Frontalieri, il Canton Ticino congela i ristorni alla Lombardia: è il primo effetto dello scontro sulla tassa della salute
Bellinzona annuncia lo stop ai versamenti destinati alla Regione come risposta alla nuova imposta prevista per i "vecchi" frontalieri. Oggi il confronto tra la ministra svizzera Keller-Sutter e il ministro Giorgetti.

Il Canton Ticino passa dalle parole ai fatti e decide di congelare i ristorni dei frontalieri destinati alla Lombardia. La misura, annunciata oggi dal Consiglio di Stato a Bellinzona, rappresenta la prima risposta concreta alla cosiddetta “tassa della salute” che la Regione Lombardia intende applicare ai lavoratori frontalieri titolari dei cosiddetti “vecchi” permessi.

La decisione è stata illustrata nel corso di una conferenza stampa a Palazzo delle Orsoline alla presenza del presidente del Consiglio di Stato Claudio Zali, del direttore del Dipartimento delle Finanze e dell’Economia Christian Vitta e del direttore del Dipartimento della Sanità e della Socialità Raffaele De Rosa.

La contromossa del Ticino

L’ipotesi presa in esame dal governo ticinese è quella di trattenere una quota dei ristorni di importo equivalente al gettito che deriverebbe dall’introduzione della tassa sanitaria prevista dall’Italia.
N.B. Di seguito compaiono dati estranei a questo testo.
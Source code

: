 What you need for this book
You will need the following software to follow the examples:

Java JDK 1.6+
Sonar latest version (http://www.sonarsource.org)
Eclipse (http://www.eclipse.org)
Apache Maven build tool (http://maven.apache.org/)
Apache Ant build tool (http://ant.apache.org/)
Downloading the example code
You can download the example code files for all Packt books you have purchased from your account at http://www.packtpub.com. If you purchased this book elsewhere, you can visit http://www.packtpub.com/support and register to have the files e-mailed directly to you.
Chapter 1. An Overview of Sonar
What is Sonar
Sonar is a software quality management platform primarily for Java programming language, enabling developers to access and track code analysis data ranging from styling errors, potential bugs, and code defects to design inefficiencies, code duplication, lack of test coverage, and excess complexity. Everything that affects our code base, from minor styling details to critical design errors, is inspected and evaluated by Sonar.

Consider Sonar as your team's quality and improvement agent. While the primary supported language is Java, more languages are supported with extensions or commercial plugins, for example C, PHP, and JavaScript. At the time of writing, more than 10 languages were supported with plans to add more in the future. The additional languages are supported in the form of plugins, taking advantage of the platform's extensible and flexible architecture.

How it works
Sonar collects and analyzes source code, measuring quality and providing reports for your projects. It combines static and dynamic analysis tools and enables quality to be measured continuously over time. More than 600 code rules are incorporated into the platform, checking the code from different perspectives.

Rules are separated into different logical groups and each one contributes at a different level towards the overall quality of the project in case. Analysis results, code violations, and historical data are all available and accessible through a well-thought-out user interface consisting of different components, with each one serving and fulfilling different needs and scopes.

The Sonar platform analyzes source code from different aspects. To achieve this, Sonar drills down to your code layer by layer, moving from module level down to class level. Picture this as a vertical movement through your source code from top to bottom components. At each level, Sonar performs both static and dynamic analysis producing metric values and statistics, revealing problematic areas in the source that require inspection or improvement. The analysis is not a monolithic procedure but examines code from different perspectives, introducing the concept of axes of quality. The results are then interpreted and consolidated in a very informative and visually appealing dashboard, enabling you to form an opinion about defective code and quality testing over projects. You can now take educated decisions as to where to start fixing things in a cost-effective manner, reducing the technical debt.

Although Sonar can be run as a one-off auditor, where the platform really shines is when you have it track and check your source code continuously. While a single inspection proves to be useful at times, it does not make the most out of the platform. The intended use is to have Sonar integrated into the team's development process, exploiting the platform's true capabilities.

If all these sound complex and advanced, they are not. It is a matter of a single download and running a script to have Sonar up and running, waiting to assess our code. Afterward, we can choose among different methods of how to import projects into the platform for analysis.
Secondo quanto già sostenuto nelle scorse settimane dal Consiglio federale svizzero, la nuova imposta rischierebbe infatti di violare gli accordi bilaterali sottoscritti tra Svizzera e Italia in materia di lavoratori frontalieri. Una posizione ribadita anche nella risposta fornita dal Governo federale al consigliere nazionale Piero Marchesi.

Il congelamento riguarda esclusivamente la Lombardia, principale destinataria dei ristorni versati dalla Confederazione per compensare i territori italiani che ospitano i lavoratori impiegati oltreconfine.

Oggi il faccia a faccia tra Svizzera e Italia

L’annuncio arriva proprio nel giorno in cui è previsto a Roma un incontro istituzionale destinato ad affrontare la vicenda.

Al tavolo del confronto siedono la ministra svizzera delle Finanze Karin Keller-Sutter e il ministro dell’Economia Giancarlo Giorgetti, chiamati a discutere una questione che nelle ultime settimane ha alimentato forti tensioni tra i due Paesi.

I temi sono ormai strettamente collegati: da una parte la tassa sulla salute che la Lombardia intende introdurre per i frontalieri con il vecchio regime fiscale, dall’altra i ristorni che il Canton Ticino versa annualmente ai territori italiani in base agli accordi bilaterali.

L’esito del confronto potrebbe risultare decisivo per evitare un ulteriore irrigidimento dei rapporti istituzionali e trovare una soluzione condivisa a una vicenda che interessa migliaia di lavoratori italiani impiegati in Svizzera e gli enti locali di confine.